What to produce
Collect every line below that contains the word "grafo".

Records provided
···
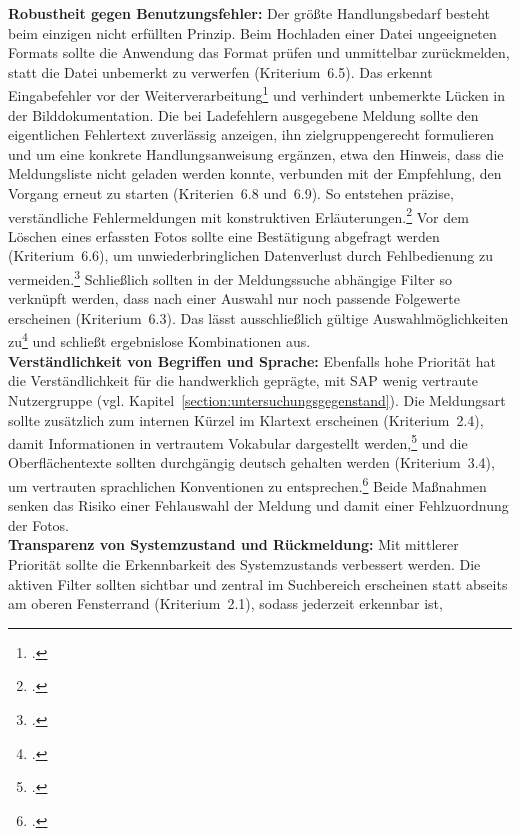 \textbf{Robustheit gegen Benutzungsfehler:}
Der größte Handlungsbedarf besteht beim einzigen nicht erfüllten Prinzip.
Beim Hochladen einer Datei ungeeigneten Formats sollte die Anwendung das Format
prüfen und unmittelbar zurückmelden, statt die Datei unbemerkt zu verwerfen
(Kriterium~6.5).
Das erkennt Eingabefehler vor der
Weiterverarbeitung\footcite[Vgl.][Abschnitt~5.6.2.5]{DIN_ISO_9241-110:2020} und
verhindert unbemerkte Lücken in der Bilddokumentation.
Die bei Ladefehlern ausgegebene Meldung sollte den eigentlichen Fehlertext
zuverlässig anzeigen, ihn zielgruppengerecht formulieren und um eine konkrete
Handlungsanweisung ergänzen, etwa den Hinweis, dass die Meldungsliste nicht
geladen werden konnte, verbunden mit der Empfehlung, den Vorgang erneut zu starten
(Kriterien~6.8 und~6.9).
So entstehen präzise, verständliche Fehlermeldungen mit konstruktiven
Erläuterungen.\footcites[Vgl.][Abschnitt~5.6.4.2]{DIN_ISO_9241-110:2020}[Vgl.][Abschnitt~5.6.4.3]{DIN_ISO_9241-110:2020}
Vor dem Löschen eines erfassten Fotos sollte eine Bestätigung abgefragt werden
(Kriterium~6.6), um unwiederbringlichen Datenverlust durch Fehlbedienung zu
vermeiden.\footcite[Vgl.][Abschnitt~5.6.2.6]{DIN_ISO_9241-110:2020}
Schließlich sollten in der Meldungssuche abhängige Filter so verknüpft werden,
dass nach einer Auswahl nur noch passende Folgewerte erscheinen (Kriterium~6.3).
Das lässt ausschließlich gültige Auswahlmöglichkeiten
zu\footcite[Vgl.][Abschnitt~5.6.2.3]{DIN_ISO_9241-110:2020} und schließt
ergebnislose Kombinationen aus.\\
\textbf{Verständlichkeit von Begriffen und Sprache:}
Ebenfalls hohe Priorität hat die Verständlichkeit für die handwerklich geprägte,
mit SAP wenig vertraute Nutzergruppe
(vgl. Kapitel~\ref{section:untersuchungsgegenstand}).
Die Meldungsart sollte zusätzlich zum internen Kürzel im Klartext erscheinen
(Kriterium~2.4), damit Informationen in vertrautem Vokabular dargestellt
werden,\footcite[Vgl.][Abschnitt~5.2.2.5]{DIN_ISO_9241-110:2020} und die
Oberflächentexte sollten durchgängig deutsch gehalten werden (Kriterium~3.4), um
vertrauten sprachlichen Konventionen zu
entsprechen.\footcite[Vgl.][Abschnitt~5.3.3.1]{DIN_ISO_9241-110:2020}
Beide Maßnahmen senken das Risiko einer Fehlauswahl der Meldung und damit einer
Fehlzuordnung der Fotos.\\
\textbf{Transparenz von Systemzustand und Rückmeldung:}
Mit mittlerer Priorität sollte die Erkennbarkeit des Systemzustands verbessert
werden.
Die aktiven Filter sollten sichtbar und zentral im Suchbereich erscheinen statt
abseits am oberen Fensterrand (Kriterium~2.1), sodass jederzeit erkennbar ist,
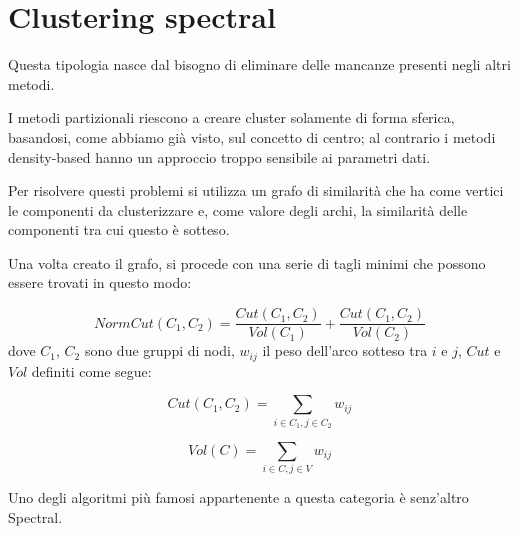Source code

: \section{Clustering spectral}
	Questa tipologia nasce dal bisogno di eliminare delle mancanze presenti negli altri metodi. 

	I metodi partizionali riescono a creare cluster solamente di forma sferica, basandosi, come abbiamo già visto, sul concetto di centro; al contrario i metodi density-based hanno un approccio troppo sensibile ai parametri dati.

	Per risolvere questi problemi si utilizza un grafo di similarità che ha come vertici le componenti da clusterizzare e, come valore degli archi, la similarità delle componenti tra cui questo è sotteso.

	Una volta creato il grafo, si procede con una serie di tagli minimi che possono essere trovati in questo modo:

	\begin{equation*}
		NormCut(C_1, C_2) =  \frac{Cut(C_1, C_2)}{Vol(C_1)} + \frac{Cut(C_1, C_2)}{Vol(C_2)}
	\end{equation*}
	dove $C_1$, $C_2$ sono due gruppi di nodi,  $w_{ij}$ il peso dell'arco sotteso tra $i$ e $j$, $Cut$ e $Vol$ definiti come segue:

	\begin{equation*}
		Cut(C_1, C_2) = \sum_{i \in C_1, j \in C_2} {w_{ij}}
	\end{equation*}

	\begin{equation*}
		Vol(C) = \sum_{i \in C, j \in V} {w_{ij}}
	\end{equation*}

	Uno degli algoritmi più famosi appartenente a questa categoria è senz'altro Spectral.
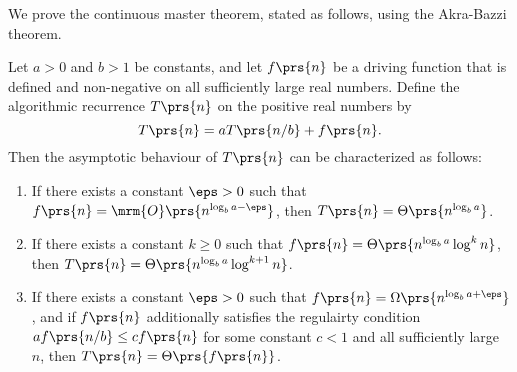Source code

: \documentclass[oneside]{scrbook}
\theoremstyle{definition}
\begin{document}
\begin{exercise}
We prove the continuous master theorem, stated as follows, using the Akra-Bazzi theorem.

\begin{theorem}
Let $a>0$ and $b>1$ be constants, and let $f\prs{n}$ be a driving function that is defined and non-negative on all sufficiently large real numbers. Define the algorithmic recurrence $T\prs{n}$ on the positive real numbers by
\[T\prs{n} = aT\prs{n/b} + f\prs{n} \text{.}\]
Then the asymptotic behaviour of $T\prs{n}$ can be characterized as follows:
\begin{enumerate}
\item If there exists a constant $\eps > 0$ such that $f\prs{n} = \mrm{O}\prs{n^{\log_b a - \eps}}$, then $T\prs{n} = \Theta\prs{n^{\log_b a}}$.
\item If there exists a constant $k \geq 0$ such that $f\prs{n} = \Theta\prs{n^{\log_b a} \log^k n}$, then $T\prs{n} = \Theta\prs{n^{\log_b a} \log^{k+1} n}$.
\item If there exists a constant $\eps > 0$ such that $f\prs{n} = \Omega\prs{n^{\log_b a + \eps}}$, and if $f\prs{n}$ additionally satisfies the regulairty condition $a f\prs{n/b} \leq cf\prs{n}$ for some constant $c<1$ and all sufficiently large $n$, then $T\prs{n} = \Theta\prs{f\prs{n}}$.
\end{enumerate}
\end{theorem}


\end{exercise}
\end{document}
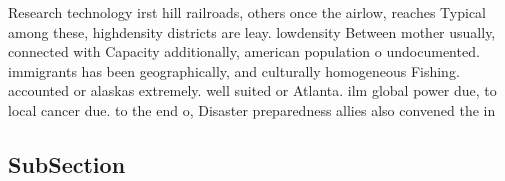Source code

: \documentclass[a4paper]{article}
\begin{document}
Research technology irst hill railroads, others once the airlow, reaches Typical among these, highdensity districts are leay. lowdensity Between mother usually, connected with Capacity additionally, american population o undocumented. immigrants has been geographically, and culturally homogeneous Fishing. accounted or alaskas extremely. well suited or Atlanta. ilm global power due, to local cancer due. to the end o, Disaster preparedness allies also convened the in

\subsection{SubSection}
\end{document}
···
Response box
	Per risolvere questi problemi si utilizza un grafo di similarità che ha come vertici le componenti da clusterizzare e, come valore degli archi, la similarità delle componenti tra cui questo è sotteso.
	Una volta creato il grafo, si procede con una serie di tagli minimi che possono essere trovati in questo modo:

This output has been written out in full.